Ausbau des Expressgeschäfts
Paketdienst GLS geht in die Luft

Der Paketdienst General Logistics Systems (GLS), eine Tochter des britischen Postkonzerns Royal Mail, steigt in das Expressgeschäft per Flugzeug ein und will die Branchenriesen DHL, UPS und TNT mit Kampfpreisen angreifen. Dazu gründet GLS-Chef Rico Back eine eigene Fluggesellschaft.

DÜSSELDORF. „Im Oktober geht GLS Air in Kassel an den Start“, sagte Back dem Handelsblatt und kündigte gleichzeitig an: „Wir werden 30 bis 40 Prozent günstiger sein als die Konkurrenten.“ Back will einen „mittelständischen Weg“ gehen und die Airline langsam aufbauen: Zunächst verbindet GLS Air die GLS-Paketzentren in Deutschland und Großbritannien mit zwei Maschinen. Das Unternehmen investiert dafür in diesem Jahr knapp zehn Mill. Euro. Schritt für Schritt will Back die Luftflotte der GLS Air auf 25 Flugzeuge erweitern, um alle Umschlagplätze in 17 europäischen Ländern miteinander zu verbinden.

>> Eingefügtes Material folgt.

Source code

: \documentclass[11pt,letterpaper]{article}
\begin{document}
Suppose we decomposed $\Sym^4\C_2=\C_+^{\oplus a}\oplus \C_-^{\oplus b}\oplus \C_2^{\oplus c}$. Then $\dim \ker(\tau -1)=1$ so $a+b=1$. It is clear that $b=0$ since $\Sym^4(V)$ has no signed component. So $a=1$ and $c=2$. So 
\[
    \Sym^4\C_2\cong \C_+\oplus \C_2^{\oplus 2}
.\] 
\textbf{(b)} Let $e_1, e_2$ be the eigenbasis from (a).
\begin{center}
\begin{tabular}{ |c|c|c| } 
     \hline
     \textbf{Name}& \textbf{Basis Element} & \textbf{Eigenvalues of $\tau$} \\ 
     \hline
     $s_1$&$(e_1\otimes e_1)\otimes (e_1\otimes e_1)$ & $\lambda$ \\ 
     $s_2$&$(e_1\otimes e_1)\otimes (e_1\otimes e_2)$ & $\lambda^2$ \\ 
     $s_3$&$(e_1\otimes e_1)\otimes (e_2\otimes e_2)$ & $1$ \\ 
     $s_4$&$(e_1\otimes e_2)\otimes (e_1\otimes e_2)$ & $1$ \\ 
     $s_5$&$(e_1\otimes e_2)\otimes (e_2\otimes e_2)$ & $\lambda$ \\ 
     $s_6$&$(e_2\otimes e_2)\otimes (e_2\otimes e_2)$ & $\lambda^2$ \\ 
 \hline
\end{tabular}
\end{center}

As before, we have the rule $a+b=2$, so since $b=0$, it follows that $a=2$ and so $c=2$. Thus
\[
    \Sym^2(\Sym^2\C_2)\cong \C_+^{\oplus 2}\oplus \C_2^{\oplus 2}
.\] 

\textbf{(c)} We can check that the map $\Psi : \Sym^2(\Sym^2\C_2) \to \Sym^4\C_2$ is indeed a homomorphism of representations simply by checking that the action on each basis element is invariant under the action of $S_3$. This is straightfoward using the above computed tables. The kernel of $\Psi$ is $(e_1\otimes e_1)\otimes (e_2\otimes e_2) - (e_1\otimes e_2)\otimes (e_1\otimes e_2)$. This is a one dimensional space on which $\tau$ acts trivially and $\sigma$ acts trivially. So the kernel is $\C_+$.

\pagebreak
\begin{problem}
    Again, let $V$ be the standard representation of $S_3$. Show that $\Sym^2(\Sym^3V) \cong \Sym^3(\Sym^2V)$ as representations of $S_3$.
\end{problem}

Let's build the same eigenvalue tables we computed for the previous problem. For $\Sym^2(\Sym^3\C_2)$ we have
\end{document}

GLS müsse auf den härter gewordenen Wettbewerb in der Paketbranche reagieren, sagt der Hamburger Unternehmensberater Horst Manner-Romberg. Back bleibe nichts anderes übrig, als den Einstieg in das Expressgeschäft zu wagen, um den Anschluss nicht zu verpassen. Gleichzeitig baut GLS auch sein Vertriebsnetz aus. Die Zahl der Paketannahmestellen will Back bis Ende des Jahres allein in Deutschland um 1 200 auf 5 000 erhöhen.

Mit einem Marktanteil von acht Prozent liegt GLS gemeinsam mit UPS hinter Marktführer DHL (20 Prozent), der französischen La Poste mit dem DPD (12 Prozent) und der niederländischen TNT (11 Prozent) auf Rang vier der Paketdienste in Europa. Das Expressgeschäft in der Luft dominieren DHL und die US-Konzerne UPS und Fedex.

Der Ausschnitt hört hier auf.